The world is up in arms about Donald Trump's proposal to bar all Muslims from entering the United States. His idea was so extreme that even Dick Cheney wasn't into it. The New York Times called it "an idea more typically associated with hate groups." None of Trump's fellow Republican presidential candidates endorsed it.
That Trump's plan is fascistic and flatly unconstitutional is obvious. And it's good that he is attracting near-universal condemnation. But you'll forgive me if I fail to be too impressed by all of the hand-wringing going on now.
It is, to put it mildly, easy to object when a man running for president says he wants to bar everyone from a specific religion from coming into the country. Did I mention that Dick Cheney, who has almost never met a civil right he didn't want to violate, pronounced himself offended? That's how easy it is.
What is not as easy is for the political and media establishment in the United States to acknowledge how much it has helped the Trumps of the world get where they are.
On Tuesday's "Morning Joe," Mika Brzezinski looked like someone had died as she talked about Trump. "For the first time, I'm sort of nervous about what I'm watching," she said shakily.
Apparently she wasn't paying much attention when Trump came on her own show again and again and again and again and again and again, often using the platform she was so willingly giving him to bash Muslims. Why did none of that make Brzezinski nervous? Why didn't Jeb Bush's call to only take Christian refugees from Syria? Or Marco Rubio's idea of shutting down "any place where [Muslim] radicals are being inspired”? Or Ben Carson's statement that Muslims shouldn't be allowed to be president?
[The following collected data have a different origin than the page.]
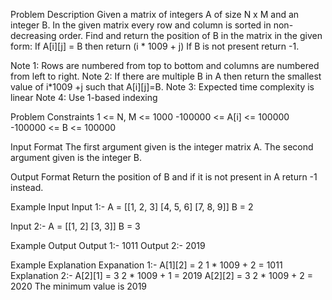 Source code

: Problem Description
Given a matrix of integers A of size N x M and an integer B.
In the given matrix every row and column is sorted in non-decreasing order. Find and return the position of B in the matrix in the given form:
If A[i][j] = B then return (i * 1009 + j)
If B is not present return -1.

Note 1: Rows are numbered from top to bottom and columns are numbered from left to right.
Note 2: If there are multiple B in A then return the smallest value of i*1009 +j such that A[i][j]=B.
Note 3: Expected time complexity is linear
Note 4: Use 1-based indexing

Problem Constraints
1 <= N, M <= 1000
-100000 <= A[i] <= 100000
-100000 <= B <= 100000

Input Format
The first argument given is the integer matrix A.
The second argument given is the integer B.

Output Format
Return the position of B and if it is not present in A return -1 instead.

Example Input
Input 1:-
A = [[1, 2, 3]
     [4, 5, 6]
     [7, 8, 9]]
B = 2

Input 2:-
A = [[1, 2]
     [3, 3]]
B = 3

Example Output
Output 1:-
1011
Output 2:-
2019


Example Explanation
Expanation 1:-
A[1][2] = 2
1 * 1009 + 2 = 1011
Explanation 2:-
A[2][1] = 3
2 * 1009 + 1 = 2019
A[2][2] = 3
2 * 1009 + 2 = 2020
The minimum value is 2019
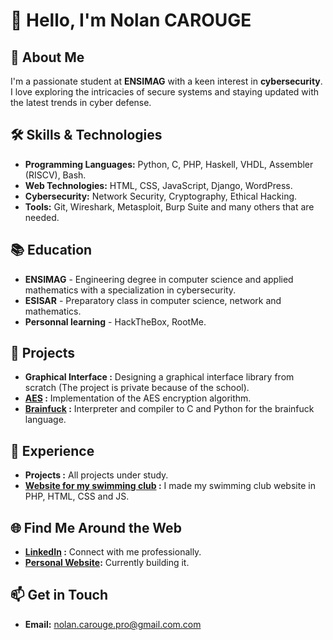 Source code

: # 👋 Hello, I'm Nolan CAROUGE

## 🚀 About Me
I'm a passionate student at **ENSIMAG** with a keen interest in **cybersecurity**. I love exploring the intricacies of secure systems and staying updated with the latest trends in cyber defense.

## 🛠 Skills & Technologies
- **Programming Languages:** Python, C, PHP, Haskell, VHDL, Assembler (RISCV), Bash.
- **Web Technologies:** HTML, CSS, JavaScript, Django, WordPress.
- **Cybersecurity:** Network Security, Cryptography, Ethical Hacking.
- **Tools:** Git, Wireshark, Metasploit, Burp Suite and many others that are needed.

## 📚 Education
- **ENSIMAG** - Engineering degree in computer science and applied mathematics with a specialization in cybersecurity. 
- **ESISAR** - Preparatory class in computer science, network and mathematics.
- **Personnal learning** - HackTheBox, RootMe.

## 📝 Projects
- **Graphical Interface :** Designing a graphical interface library from scratch (The project is private because of the school).
- **[AES](https://github.com/nolancarougepro/AES-Esisar-2A) :** Implementation of the AES encryption algorithm.
- **[Brainfuck](https://github.com/nolancarougepro/Brainfuck-Ensimag-1A) :** Interpreter and compiler to C and Python for the brainfuck language.

## 💼 Experience
- **Projects :** All projects under study.
- **[Website for my swimming club](https://natation-pierrelatte.fr/) :** I made my swimming club website in PHP, HTML, CSS and JS.

## 🌐 Find Me Around the Web
- **[LinkedIn](https://www.linkedin.com/in/nolan-carouge/) :** Connect with me professionally.
- **[Personal Website]():** Currently building it.

## 📫 Get in Touch
- **Email:** nolan.carouge.pro@gmail.com.com
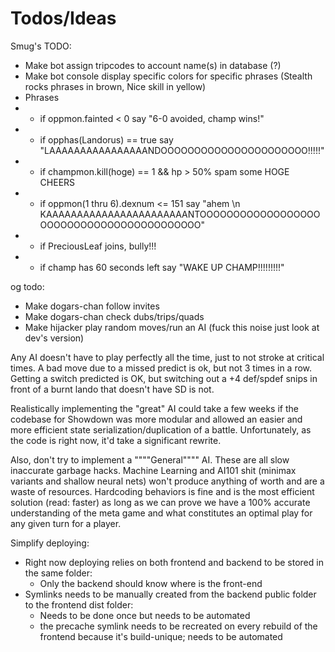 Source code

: Todos/Ideas
===========
Smug's TODO:
- Make bot assign tripcodes to account name(s) in database (?)
- Make bot console display specific colors for specific phrases (Stealth rocks phrases in brown, Nice skill in yellow)
- Phrases
- - if oppmon.fainted < 0 say "6-0 avoided, champ wins!"
- - if opphas(Landorus) == true say "LAAAAAAAAAAAAAAAANDOOOOOOOOOOOOOOOOOOOOOO!!!!!"
- - if champmon.kill(hoge) == 1 && hp > 50% spam some HOGE CHEERS
- - if oppmon(1 thru 6).dexnum <= 151 say "ahem \n KAAAAAAAAAAAAAAAAAAAAAAANTOOOOOOOOOOOOOOOOOOOOOOOOOOOOOOOOOOOOOOOOOO"
- - if PreciousLeaf joins, bully!!!
- - if champ has 60 seconds left say "WAKE UP CHAMP!!!!!!!!!"

og todo:
- Make dogars-chan follow invites
- Make dogars-chan check dubs/trips/quads
- Make hijacker play random moves/run an AI (fuck this noise just look at dev's version)
 

Any AI doesn't have to play perfectly all the time, just to not stroke at critical times. A bad move due to a missed predict is ok, but not 3 times in a row.
Getting a switch predicted is OK, but switching out a +4 def/spdef snips in front of a burnt lando that doesn't have SD is not.

Realistically implementing the "great" AI could take a few weeks if the codebase for Showdown was more modular and allowed an easier and more efficient state serialization/duplication of a battle. Unfortunately, as the code is right now, it'd take a significant rewrite.

Also, don't try to implement a """"General"""" AI. These are all slow inaccurate garbage hacks. Machine Learning and AI101 shit (minimax variants and shallow neural nets) won't produce anything of worth and are a waste of resources.
Hardcoding behaviors is fine and is the most efficient solution (read: faster) as long as we can prove we have a 100% accurate understanding of the meta game and what constitutes an optimal play for any given turn for a player.

Simplify deploying:
 - Right now deploying relies on both frontend and backend to be stored in the same folder:
    - Only the backend should know where is the front-end
 - Symlinks needs to be manually created from the backend public folder to the frontend dist folder:
    - Needs to be done once but needs to be automated
    - the precache symlink needs to be recreated on every rebuild of the frontend because it's build-unique; needs to be automated
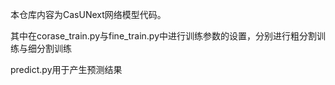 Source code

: 本仓库内容为CasUNext网络模型代码。

其中在corase_train.py与fine_train.py中进行训练参数的设置，分别进行粗分割训练与细分割训练

predict.py用于产生预测结果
The answer, of course, is that for years, Islamophobia has been treated as a legitimate part of the political debate in America. Spouting racist rhetoric about Muslims has not made Bill Maher or Richard Dawkins lose any of their mainstream credibility. It's just part of the rich tapestry of their beliefs! Turn on CNN any time over the past few years and you'll have seen Chris Cuomo warning Muslims not to get angry when their religion is vilified; or Don Lemon asking a Muslim human rights lawyer if he supports ISIS; or, more recently, Carol Costello asking the mayor of a Muslim-majority town if she felt afraid of her constituents. These people are not doing this out of nowhere. CNN anchors are not the boldest people around. They know that the notion that Muslims are inherently dangerous is part of the acceptable boundaries of discourse, and that gives them a license to ask those sorts of questions. (After Trump floated his proposal, Cuomo's initial reaction was to say that it wasn't the media's job to "strike him down making a suggestion that perhaps offends certain sensibilities.")
Hours before Trump's statement on Monday, liberal writer Michael Tomasky wrote a column about President Obama's call for Muslim-Americans to root out extremist ideology in their own communities (something I don't recall Obama telling white people to do after the Charleston shootings). He praised Obama for telling Muslims "that the rights you have as Americans have to be earned," saying that this was "ultimately a humane gesture to make toward a struggling immigrant group, to explain to them in ways they may not have thought about before what American citizenship means." Muslims everywhere will surely be grateful now that Michael Tomasky has elucidated for them what it means to be citizens of their own country. And Tomasky is no Fox News hack.
Donald Trump has done what he always does–taken this morass of mainstream bigotry to its logical endpoint. Maybe now, at long last, people in the media and elsewhere will stop pretending like this stuff is all part of the usual cacophony of debate, or that it's nothing to get too worried about. There's been a marked increase in Islamophobic incidents in the U.S. since the attacks in Paris. What do people expect will happen now? Perhaps CNN could, at long last, firmly come down on the side of religious and racial tolerance. Perhaps "Morning Joe" could rethink its policy of letting Trump on seemingly every day. Perhaps the Republican candidates who refused to condemn Trump's hatred of Muslims even as they distanced themselves from his plan could be held to account for that. Perhaps we can decide, once and for all, that we're no longer going to allow Muslims to be smeared and harassed and harmed in this way. What more do people need to wake up?